> **WHAT NEEDS TO BE DONE**
Lines from the one containing "May 14 17:12:05" through the last line of the data are to be repeated word for word, both ends included.

> **DATA SECTION**
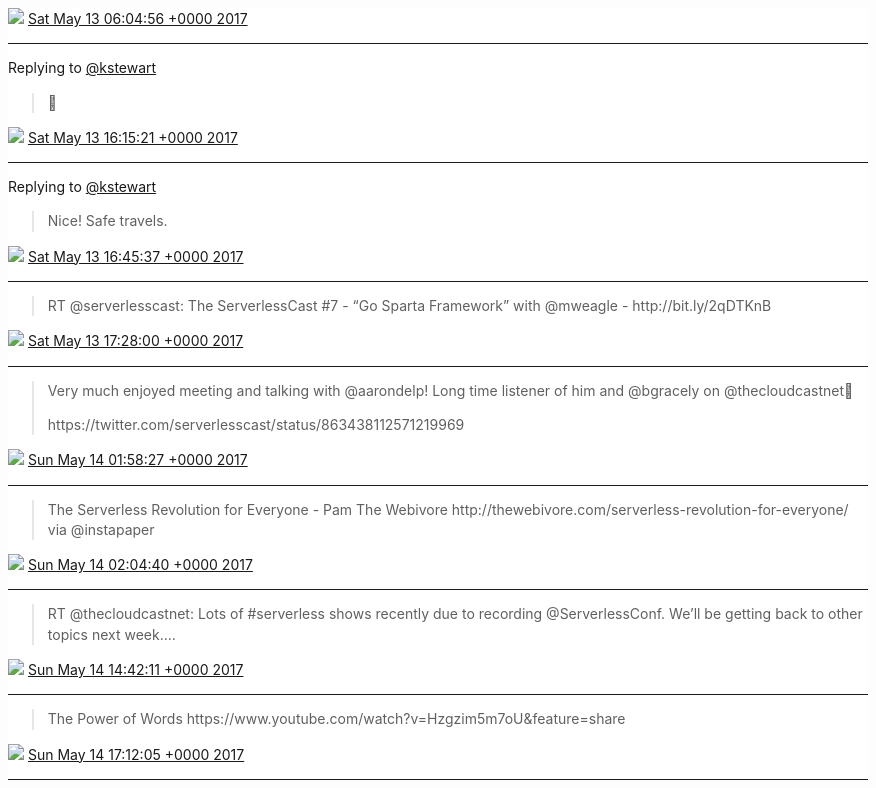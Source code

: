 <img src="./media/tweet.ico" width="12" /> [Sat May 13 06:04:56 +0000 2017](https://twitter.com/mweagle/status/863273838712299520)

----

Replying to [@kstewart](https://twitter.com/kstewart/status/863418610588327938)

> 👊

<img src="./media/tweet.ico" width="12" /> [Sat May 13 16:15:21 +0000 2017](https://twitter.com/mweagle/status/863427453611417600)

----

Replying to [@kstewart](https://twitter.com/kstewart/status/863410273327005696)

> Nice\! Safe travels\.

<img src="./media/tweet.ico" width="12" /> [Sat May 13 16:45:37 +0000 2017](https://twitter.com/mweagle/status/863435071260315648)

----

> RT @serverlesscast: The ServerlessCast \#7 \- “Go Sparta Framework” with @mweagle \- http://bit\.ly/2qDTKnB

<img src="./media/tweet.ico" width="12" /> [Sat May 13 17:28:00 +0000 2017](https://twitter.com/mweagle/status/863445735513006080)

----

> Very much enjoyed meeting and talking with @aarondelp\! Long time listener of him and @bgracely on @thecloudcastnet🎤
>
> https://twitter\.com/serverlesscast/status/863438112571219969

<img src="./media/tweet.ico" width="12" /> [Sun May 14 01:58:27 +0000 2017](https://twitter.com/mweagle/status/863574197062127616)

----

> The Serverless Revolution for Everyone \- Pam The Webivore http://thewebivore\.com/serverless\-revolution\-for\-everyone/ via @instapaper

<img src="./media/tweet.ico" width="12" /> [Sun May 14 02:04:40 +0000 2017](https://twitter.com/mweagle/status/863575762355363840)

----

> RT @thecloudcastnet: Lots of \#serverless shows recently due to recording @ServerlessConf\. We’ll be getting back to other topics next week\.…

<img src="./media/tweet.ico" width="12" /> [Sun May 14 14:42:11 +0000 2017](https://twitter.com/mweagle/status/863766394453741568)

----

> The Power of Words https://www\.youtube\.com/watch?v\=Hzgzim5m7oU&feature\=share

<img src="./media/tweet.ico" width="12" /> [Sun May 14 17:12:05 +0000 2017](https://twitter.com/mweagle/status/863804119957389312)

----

> **ANSWER FOR THIS EXERCISE**
<img src="./media/tweet.ico" width="12" /> [Sun May 14 17:12:05 +0000 2017](https://twitter.com/mweagle/status/863804119957389312)

----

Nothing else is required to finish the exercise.